Like all text-adventure games, The Lurking Horror relied solely on prose and the player’s imagination, but its smarts and sense of atmosphere wormed their way into my brain — so much so that when I later went to college, I yearned to discover underground steam tunnels that were home to evildoing at my own university. Unfortunately, there weren’t any… or did I just never find them?

Michael Moore, reviews coordinator: Yoshihiro Togashi’s manga / anime series Hunter x Hunter is about Gon, a boy who decides to become a Hunter like his absentee father, hoping to learn why the profession is appealing enough to make a father abandon his son for it. The series is a shonen action series much in the way of Naruto or One Piece. But as the series progresses, it gets more dreadful. It’s like it’s designed to make readers constantly worry that their favorite character might die horribly — or worse, survive at a terrible cost. The story comes to a head when Gon joins up with his father’s protégé Kite to hunt down chimeric ants, which take on characteristics of whatever they eat. The ant queen has been eating humans and producing human-sized ants that then go out and collect more humans to devour. The horror here isn’t about the ants being monsters. It’s an existential dread — should the ants be considered people? And if they are, what does that mean for the people hunting them and for a world that can spawn a new race of humanoids at the expense of the existing one?

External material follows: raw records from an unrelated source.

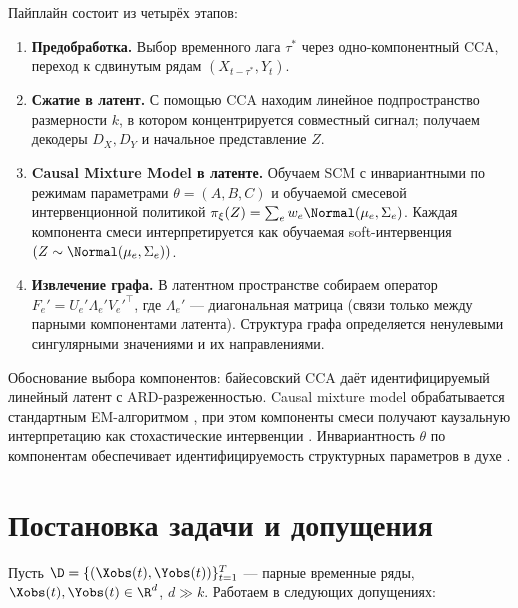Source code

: \documentclass[a4paper,14pt]{article}
\theoremstyle{plain} %
\theoremstyle{definition} %
\theoremstyle{remark} %
\begin{document}
Пайплайн состоит из четырёх этапов:
\begin{enumerate}
    \item \textbf{Предобработка.} Выбор временного лага $\tau^*$ через одно-компонентный CCA, переход к сдвинутым рядам $(X_{t-\tau^*}, Y_t)$.
    \item \textbf{Сжатие в латент.} С помощью CCA находим линейное подпространство размерности $k$, в котором концентрируется совместный сигнал; получаем декодеры $D_X, D_Y$ и начальное представление $Z$.
    \item \textbf{Causal Mixture Model в латенте.} Обучаем SCM с инвариантными по режимам параметрами $\theta = (A, B, C)$ и обучаемой смесевой интервенционной политикой
    $\pi_\xi(Z) = \sum_e w_e \Normal(\mu_e, \Sigma_e)$. Каждая компонента смеси интерпретируется как обучаемая soft-интервенция $\do(Z \sim \Normal(\mu_e, \Sigma_e))$.
    \item \textbf{Извлечение графа.} В латентном пространстве собираем оператор $F_e' = U_e' \Lambda_e' V_e'^\top$, где $\Lambda_e'$ --- диагональная матрица (связи только между парными компонентами латента). Структура графа определяется ненулевыми сингулярными значениями и их направлениями.
\end{enumerate}

Обоснование выбора компонентов: байесовский CCA \cite{klami2013bayesian} даёт идентифицируемый линейный латент с ARD-разреженностью. Causal mixture model \cite{mclachlan2000finite} обрабатывается стандартным EM-алгоритмом \cite{dempster1977em}, при этом компоненты смеси получают каузальную интерпретацию как стохастические интервенции \cite{correa2020calculus}. Инвариантность $\theta$ по компонентам обеспечивает идентифицируемость структурных параметров в духе \cite{khemakhem2020variational}.

\section{Постановка задачи и допущения}

Пусть $\D = \{(\Xobs(t), \Yobs(t))\}_{t=1}^{T}$ --- парные временные ряды, $\Xobs(t), \Yobs(t) \in \R^d$, $d \gg k$. Работаем в следующих допущениях:
\end{document}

Liz Lopatto, deputy editor: Maryn McKenna’s Medium post “Imagining the Post-Antibiotics Future” starts mildly enough, as McKenna learns about a branch of her family tree: a long-dead great-uncle, felled by a bacterial infection just five years before the advent of penicillin. Then she begins to ratchet up the creeping unease by discussing Alexander Fleming, the father of antibiotics, who predicted two years after penicillin was introduced that the drug wouldn’t be good forever.

And it wasn’t. But the real marvel of McKenna’s story is how she slowly moves through the consequences of antibiotic resistance: death from childbirth, ear infections that cause deafness, sore throats that cause heart failure. From there, she expands her focus: the end of surgery. The end of cancer treatment. Entire medical disciplines wiped out. Whole swaths of people condemned to death. All for want of an antibiotic.

I won’t spoil the climax of the piece in which McKenna highlights the source of the growing antibiotic resistance, but for most people, it’s already in their own home. I sometimes read this story when I’m feeling sleepy. I’m not sleepy by the end, but the trade-off for the alertness is a low-level unease that can last for weeks.